EXERCISE DETAILS:
Copy out every line in the entries below that includes "bordercolor".

[Collection entries]
- - -

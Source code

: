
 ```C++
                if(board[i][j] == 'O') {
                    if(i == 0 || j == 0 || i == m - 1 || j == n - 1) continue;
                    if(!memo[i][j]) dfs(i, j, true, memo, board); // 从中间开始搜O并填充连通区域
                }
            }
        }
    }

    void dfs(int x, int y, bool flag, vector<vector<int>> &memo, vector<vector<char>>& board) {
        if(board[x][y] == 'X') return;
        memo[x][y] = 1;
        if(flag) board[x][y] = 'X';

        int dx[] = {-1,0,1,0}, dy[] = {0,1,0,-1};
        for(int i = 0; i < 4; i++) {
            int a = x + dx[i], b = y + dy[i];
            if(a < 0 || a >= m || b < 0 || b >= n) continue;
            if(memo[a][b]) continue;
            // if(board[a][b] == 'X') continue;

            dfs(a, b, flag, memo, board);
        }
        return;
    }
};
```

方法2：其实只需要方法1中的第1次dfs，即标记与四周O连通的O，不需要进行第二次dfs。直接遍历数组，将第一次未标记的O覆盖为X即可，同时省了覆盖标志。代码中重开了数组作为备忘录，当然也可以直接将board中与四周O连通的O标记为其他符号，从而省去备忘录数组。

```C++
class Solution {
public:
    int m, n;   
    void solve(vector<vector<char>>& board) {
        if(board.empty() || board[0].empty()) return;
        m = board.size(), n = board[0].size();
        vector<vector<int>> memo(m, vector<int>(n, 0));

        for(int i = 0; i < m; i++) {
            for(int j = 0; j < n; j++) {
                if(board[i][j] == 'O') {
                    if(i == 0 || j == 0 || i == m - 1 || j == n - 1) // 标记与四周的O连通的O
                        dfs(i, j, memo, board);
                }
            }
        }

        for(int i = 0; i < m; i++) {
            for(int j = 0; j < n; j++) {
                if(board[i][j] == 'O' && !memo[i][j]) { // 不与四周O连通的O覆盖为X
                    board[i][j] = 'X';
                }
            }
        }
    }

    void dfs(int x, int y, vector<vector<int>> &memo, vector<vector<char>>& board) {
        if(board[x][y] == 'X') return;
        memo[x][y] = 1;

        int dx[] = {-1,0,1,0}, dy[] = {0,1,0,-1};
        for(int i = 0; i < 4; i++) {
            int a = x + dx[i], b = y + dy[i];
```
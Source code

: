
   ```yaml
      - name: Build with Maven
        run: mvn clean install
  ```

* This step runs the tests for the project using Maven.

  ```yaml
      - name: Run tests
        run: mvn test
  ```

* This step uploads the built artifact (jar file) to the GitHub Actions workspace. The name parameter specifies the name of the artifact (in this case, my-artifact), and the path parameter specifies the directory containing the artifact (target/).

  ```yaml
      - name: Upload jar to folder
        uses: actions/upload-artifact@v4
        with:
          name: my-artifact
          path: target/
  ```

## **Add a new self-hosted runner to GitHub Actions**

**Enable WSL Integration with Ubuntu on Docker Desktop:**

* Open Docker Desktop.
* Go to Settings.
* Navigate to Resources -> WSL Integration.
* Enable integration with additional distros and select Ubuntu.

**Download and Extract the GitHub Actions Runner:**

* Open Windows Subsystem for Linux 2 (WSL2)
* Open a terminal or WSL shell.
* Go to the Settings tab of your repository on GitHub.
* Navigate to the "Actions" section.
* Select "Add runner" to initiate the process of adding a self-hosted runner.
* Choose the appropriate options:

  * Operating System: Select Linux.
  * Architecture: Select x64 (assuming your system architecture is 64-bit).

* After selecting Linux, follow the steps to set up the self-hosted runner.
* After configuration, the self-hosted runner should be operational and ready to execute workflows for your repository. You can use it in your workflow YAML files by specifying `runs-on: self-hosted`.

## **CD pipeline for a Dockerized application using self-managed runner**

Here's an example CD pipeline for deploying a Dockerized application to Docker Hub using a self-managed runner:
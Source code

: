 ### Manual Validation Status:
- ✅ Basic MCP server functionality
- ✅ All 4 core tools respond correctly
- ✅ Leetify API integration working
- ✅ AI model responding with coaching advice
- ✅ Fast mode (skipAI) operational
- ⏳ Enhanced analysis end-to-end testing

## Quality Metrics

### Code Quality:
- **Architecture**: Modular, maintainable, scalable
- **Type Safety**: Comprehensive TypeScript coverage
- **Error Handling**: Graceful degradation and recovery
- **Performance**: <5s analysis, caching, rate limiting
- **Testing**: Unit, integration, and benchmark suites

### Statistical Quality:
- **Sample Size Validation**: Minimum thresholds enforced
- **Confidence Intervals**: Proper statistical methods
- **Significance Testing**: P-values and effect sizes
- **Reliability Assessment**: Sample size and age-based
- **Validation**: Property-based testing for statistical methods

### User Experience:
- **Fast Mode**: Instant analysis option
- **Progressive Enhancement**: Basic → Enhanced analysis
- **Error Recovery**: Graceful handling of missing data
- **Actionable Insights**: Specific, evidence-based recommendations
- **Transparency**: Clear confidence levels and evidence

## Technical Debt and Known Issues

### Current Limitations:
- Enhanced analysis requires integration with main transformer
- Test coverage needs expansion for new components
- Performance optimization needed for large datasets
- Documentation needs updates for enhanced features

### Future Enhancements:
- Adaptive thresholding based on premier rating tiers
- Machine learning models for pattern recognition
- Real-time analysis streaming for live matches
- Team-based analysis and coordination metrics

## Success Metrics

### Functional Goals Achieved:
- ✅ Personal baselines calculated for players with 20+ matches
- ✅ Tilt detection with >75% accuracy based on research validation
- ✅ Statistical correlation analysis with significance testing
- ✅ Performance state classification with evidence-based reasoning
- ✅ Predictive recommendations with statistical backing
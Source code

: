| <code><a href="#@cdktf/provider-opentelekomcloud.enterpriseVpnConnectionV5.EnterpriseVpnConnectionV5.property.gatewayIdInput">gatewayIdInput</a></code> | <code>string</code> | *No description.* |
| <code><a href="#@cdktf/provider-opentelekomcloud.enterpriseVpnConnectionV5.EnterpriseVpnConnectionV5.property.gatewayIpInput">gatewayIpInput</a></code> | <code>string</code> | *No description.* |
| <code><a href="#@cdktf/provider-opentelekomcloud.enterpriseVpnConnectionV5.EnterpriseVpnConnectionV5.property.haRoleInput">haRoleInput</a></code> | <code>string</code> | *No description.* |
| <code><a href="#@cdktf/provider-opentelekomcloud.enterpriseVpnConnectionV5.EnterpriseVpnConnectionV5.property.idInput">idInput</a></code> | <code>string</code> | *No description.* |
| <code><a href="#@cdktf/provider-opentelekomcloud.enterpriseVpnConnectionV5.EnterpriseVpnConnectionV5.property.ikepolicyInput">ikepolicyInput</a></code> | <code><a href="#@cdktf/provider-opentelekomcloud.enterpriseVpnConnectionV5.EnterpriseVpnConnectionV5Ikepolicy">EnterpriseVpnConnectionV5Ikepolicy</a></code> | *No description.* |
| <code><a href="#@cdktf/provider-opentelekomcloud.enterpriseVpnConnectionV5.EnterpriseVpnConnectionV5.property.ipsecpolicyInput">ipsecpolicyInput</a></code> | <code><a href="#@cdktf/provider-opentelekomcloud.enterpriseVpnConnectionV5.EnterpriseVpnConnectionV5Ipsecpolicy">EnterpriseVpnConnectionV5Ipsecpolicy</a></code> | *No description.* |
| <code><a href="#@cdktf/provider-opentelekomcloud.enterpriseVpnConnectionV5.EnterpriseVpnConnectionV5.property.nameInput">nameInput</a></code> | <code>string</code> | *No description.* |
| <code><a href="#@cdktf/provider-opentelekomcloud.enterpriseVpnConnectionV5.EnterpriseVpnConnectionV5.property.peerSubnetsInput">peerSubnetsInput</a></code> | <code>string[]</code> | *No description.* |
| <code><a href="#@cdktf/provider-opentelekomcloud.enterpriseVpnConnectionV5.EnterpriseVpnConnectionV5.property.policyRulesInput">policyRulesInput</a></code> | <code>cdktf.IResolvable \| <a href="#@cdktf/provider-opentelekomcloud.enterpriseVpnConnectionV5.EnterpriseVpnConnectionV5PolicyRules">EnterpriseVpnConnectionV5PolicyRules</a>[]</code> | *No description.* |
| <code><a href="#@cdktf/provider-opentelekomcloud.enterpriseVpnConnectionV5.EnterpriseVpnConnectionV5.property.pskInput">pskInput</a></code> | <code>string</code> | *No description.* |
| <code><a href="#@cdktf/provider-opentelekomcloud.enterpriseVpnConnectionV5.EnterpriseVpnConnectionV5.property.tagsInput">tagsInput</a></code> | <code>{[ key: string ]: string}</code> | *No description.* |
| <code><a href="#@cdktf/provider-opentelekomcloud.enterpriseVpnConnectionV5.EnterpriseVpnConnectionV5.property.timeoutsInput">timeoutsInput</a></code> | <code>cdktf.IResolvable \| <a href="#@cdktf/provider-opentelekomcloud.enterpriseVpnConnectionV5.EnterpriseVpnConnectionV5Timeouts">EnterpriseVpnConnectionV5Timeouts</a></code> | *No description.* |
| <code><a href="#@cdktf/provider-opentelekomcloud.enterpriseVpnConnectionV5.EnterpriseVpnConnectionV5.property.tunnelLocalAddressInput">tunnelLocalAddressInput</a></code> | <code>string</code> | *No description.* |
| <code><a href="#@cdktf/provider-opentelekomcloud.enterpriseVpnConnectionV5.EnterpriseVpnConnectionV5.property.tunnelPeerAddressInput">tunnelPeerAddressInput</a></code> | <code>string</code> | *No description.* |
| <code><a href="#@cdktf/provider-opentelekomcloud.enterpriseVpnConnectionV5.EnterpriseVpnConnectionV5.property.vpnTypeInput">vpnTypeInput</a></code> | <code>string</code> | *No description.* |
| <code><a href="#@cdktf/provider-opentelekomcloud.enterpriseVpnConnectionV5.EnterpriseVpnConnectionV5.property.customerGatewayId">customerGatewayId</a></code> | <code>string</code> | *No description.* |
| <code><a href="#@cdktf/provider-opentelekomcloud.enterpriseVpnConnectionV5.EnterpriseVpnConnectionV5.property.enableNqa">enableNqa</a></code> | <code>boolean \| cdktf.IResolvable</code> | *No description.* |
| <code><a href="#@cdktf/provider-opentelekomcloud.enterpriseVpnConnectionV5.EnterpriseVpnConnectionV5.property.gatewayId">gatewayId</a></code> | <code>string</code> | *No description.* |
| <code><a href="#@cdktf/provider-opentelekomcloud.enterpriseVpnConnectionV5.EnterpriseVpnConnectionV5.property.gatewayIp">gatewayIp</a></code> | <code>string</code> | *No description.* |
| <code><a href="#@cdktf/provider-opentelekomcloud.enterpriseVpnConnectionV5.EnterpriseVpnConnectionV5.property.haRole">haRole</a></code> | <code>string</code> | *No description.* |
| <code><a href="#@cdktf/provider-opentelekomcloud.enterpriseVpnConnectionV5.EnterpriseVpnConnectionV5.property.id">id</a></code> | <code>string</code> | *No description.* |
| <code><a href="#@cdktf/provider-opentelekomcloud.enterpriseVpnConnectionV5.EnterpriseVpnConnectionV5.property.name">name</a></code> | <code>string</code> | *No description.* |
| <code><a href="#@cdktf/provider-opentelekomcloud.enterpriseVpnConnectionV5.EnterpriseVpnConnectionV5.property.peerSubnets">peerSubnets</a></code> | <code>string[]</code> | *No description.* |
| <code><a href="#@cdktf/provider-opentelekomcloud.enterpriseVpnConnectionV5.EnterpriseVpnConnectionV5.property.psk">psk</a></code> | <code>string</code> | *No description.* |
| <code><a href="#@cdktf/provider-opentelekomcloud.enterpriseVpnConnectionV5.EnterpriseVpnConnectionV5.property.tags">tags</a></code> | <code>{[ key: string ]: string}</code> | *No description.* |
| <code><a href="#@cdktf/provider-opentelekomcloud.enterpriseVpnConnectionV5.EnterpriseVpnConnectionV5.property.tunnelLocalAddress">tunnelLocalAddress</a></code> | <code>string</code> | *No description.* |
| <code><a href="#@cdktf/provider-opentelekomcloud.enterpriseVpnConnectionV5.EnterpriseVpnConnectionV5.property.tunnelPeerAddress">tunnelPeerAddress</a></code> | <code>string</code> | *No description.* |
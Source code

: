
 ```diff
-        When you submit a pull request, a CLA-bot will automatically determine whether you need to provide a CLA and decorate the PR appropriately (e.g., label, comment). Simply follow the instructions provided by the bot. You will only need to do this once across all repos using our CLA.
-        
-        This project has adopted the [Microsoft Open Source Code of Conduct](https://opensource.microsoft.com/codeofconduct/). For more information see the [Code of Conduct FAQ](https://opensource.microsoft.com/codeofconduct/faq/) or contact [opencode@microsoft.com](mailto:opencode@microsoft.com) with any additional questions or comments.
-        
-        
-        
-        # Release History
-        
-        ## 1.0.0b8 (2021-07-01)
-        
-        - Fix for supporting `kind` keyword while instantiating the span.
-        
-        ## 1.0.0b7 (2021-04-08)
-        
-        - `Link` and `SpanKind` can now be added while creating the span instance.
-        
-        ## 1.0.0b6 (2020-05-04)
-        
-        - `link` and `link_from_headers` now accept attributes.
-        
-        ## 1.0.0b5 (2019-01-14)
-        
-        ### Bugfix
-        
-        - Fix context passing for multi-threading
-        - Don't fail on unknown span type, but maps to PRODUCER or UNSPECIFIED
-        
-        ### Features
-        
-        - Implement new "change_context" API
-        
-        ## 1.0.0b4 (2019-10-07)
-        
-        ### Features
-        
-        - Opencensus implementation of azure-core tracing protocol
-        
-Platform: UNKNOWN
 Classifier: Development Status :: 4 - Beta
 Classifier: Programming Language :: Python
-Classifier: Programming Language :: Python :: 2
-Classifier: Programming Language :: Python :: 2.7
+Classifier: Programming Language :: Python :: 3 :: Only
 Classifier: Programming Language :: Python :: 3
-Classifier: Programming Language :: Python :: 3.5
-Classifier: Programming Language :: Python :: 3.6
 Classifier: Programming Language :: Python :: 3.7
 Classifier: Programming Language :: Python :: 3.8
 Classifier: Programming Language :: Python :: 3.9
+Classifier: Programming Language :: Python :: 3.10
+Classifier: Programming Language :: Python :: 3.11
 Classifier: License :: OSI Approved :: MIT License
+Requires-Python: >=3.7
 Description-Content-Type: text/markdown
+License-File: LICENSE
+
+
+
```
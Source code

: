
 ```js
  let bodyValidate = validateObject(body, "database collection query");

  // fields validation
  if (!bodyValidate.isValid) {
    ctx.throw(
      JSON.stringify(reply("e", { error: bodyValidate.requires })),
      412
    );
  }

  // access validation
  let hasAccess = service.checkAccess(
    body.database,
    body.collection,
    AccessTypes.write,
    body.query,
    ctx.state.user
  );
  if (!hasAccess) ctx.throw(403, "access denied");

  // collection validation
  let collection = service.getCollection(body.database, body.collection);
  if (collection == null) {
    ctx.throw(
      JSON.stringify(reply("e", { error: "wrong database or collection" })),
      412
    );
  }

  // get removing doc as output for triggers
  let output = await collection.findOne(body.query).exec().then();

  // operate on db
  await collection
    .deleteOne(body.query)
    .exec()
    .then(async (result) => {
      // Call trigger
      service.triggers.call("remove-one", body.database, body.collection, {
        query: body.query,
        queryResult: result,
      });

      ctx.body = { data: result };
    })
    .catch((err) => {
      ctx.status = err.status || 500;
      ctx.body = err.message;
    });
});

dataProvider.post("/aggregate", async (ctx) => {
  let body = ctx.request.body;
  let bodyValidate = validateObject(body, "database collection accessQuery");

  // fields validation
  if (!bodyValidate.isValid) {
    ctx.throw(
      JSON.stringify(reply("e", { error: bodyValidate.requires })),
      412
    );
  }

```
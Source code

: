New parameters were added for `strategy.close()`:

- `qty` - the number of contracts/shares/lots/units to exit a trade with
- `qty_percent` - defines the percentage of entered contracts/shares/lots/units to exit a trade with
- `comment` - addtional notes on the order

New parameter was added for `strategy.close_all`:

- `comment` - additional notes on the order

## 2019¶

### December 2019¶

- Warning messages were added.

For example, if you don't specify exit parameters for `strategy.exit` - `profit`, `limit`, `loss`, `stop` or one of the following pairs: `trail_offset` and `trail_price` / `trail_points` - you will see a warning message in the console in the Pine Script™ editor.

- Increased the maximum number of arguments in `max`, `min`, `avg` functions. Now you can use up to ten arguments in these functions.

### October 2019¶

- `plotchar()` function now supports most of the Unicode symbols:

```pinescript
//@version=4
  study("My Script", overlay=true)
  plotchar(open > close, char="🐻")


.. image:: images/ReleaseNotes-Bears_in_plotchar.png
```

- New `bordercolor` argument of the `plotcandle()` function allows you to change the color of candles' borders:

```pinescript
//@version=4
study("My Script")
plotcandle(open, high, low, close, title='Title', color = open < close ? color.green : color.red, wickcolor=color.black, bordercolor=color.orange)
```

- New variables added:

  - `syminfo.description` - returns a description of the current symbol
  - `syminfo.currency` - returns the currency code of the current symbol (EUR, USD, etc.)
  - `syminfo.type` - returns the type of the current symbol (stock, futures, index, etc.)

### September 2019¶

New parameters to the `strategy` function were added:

- - -

YOUR SOLUTION:
- New `bordercolor` argument of the `plotcandle()` function allows you to change the color of candles' borders:
plotcandle(open, high, low, close, title='Title', color = open < close ? color.green : color.red, wickcolor=color.black, bordercolor=color.orange)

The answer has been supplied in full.